Convener of Hear The Children's Cry, Betty-Ann Blaine, says that she recognises the behaviour of street children as bordering on delinquency, and has experienced their lawlessness first hand.

Verbal abuse

"I've been a victim of verbal abuse, I've been a victim of my car being damaged by some of these boys. There are organisations such as Children First, operated by Claudette Pious, the YMCA, and the Possibility programme, which the St. Andrew Care Centre operates, but much more needs to be done," says Blaine.

Pious says Children First has augmented its initiatives with the street children to include locating and eliminating the push factors that introduce them to street life. "What we do is look for the push factors - where they are coming from, who they live with. We institute both preventative and rehabilitative methods in a holistic way, and we are seeing success," she says.

Rehabilitation

"Rehabilitation is equipping these kids with a career skill such as barbering, photography and cosmetology, so instead of becoming monsters, they have the self-reliance and confidence to uplift themselves. In our preventative measures, we go into the homes and communities where these streets kids are coming from and try to empower the parents of kids with skills so they don't push their children to street hustling," Pious added.

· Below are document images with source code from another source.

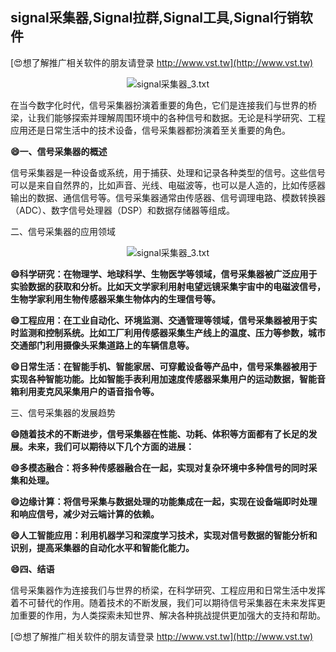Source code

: ## **signal采集器,Signal拉群,Signal工具,Signal行销软件**

[😍想了解推广相关软件的朋友请登录 http://www.vst.tw](http://www.vst.tw)

 <center><img src="https://vst.tw/MP4/tuiguang/png/7.png" alt="signal采集器_3.txt"></center>

在当今数字化时代，信号采集器扮演着重要的角色，它们是连接我们与世界的桥梁，让我们能够探索并理解周围环境中的各种信号和数据。无论是科学研究、工程应用还是日常生活中的技术设备，信号采集器都扮演着至关重要的角色。

**😄一、信号采集器的概述**

信号采集器是一种设备或系统，用于捕获、处理和记录各种类型的信号。这些信号可以是来自自然界的，比如声音、光线、电磁波等，也可以是人造的，比如传感器输出的数据、通信信号等。信号采集器通常由传感器、信号调理电路、模数转换器（ADC）、数字信号处理器（DSP）和数据存储器等组成。

二、信号采集器的应用领域

 <center><img src="https://vst.tw/MP4/tuiguang/png/0.png" alt="signal采集器_3.txt"></center>

**😄科学研究：在物理学、地球科学、生物医学等领域，信号采集器被广泛应用于实验数据的获取和分析。比如天文学家利用射电望远镜采集宇宙中的电磁波信号，生物学家利用生物传感器采集生物体内的生理信号等。**

**😄工程应用：在工业自动化、环境监测、交通管理等领域，信号采集器被用于实时监测和控制系统。比如工厂利用传感器采集生产线上的温度、压力等参数，城市交通部门利用摄像头采集道路上的车辆信息等。**

**😄日常生活：在智能手机、智能家居、可穿戴设备等产品中，信号采集器被用于实现各种智能功能。比如智能手表利用加速度传感器采集用户的运动数据，智能音箱利用麦克风采集用户的语音指令等。**

三、信号采集器的发展趋势

**😄随着技术的不断进步，信号采集器在性能、功耗、体积等方面都有了长足的发展。未来，我们可以期待以下几个方面的进展：**

**😄多模态融合：将多种传感器融合在一起，实现对复杂环境中多种信号的同时采集和处理。**

**😄边缘计算：将信号采集与数据处理的功能集成在一起，实现在设备端即时处理和响应信号，减少对云端计算的依赖。**

**😄人工智能应用：利用机器学习和深度学习技术，实现对信号数据的智能分析和识别，提高采集器的自动化水平和智能化能力。**

**😄四、结语**

信号采集器作为连接我们与世界的桥梁，在科学研究、工程应用和日常生活中发挥着不可替代的作用。随着技术的不断发展，我们可以期待信号采集器在未来发挥更加重要的作用，为人类探索未知世界、解决各种挑战提供更加强大的支持和帮助。

[😍想了解推广相关软件的朋友请登录 http://www.vst.tw](http://www.vst.tw)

The Half-Way Tree police say they will also be taking proactive measures to stem the trend of street boys being used as criminal pawns, by levying criminal charges on the parents.

Detective Levy says: "These boys are buying bullets with your loose change and are recruiting more and more young persons without sources of income, so we are now going after the parents of these juveniles, levying charges of child neglect wherever applicable, and the child will be taken off the streets so as not to be used as criminals."

But top cop for the St. Andrew South division, Superintendent Derrick 'Cowboy' Knight, says that he will be trying what he describes as a passive and possibly more effective approach to combat the issue of street boys entering crime.

"About six years ago, SSP (Senior Superintendent) Powell, then head of the Newport West Police Station, teamed up with a teacher to create an education and feeding programme that saw success. I am now in dialogue with that said teacher to reinstitute this initiative, as well as NGOs, PMI and the wharf to get this under way," he says.